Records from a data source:
== == ==

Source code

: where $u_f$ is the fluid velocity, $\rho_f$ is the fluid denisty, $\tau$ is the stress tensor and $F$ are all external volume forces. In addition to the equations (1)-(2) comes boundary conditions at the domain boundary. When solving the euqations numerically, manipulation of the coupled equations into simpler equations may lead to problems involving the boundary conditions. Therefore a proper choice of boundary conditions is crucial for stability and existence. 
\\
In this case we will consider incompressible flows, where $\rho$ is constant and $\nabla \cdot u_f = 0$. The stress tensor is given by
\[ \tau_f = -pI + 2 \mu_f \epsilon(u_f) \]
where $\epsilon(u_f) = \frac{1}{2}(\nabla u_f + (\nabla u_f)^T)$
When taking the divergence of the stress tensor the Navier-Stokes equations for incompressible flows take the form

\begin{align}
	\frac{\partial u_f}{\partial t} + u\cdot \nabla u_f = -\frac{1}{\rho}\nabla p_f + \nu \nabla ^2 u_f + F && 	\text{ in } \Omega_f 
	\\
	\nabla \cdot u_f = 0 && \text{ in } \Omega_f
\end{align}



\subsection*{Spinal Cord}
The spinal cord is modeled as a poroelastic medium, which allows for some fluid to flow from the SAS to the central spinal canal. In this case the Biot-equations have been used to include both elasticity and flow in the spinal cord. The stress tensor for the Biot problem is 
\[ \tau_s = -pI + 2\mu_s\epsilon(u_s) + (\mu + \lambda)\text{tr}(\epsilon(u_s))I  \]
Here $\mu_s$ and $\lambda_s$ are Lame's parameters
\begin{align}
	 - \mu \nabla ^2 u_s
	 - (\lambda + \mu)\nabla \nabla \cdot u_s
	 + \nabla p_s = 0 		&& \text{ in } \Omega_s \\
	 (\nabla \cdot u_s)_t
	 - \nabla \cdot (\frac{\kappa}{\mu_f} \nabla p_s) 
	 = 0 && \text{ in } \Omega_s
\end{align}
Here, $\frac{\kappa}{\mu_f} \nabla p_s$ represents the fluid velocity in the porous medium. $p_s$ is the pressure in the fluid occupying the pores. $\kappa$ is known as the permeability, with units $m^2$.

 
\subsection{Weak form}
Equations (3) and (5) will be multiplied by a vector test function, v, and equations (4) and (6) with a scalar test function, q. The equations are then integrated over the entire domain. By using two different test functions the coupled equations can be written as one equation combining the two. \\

== == ==

** What you have to do **
Each record above should be transcribed exactly.

** Answer below **
Source code

: where $u_f$ is the fluid velocity, $\rho_f$ is the fluid denisty, $\tau$ is the stress tensor and $F$ are all external volume forces. In addition to the equations (1)-(2) comes boundary conditions at the domain boundary. When solving the euqations numerically, manipulation of the coupled equations into simpler equations may lead to problems involving the boundary conditions. Therefore a proper choice of boundary conditions is crucial for stability and existence. 
\\
In this case we will consider incompressible flows, where $\rho$ is constant and $\nabla \cdot u_f = 0$. The stress tensor is given by
\[ \tau_f = -pI + 2 \mu_f \epsilon(u_f) \]
where $\epsilon(u_f) = \frac{1}{2}(\nabla u_f + (\nabla u_f)^T)$
When taking the divergence of the stress tensor the Navier-Stokes equations for incompressible flows take the form

\begin{align}
	\frac{\partial u_f}{\partial t} + u\cdot \nabla u_f = -\frac{1}{\rho}\nabla p_f + \nu \nabla ^2 u_f + F && 	\text{ in } \Omega_f 
	\\
	\nabla \cdot u_f = 0 && \text{ in } \Omega_f
\end{align}



\subsection*{Spinal Cord}
The spinal cord is modeled as a poroelastic medium, which allows for some fluid to flow from the SAS to the central spinal canal. In this case the Biot-equations have been used to include both elasticity and flow in the spinal cord. The stress tensor for the Biot problem is 
\[ \tau_s = -pI + 2\mu_s\epsilon(u_s) + (\mu + \lambda)\text{tr}(\epsilon(u_s))I  \]
Here $\mu_s$ and $\lambda_s$ are Lame's parameters
\begin{align}
	 - \mu \nabla ^2 u_s
	 - (\lambda + \mu)\nabla \nabla \cdot u_s
	 + \nabla p_s = 0 		&& \text{ in } \Omega_s \\
	 (\nabla \cdot u_s)_t
	 - \nabla \cdot (\frac{\kappa}{\mu_f} \nabla p_s) 
	 = 0 && \text{ in } \Omega_s
\end{align}
Here, $\frac{\kappa}{\mu_f} \nabla p_s$ represents the fluid velocity in the porous medium. $p_s$ is the pressure in the fluid occupying the pores. $\kappa$ is known as the permeability, with units $m^2$.

 
\subsection{Weak form}
Equations (3) and (5) will be multiplied by a vector test function, v, and equations (4) and (6) with a scalar test function, q. The equations are then integrated over the entire domain. By using two different test functions the coupled equations can be written as one equation combining the two. \\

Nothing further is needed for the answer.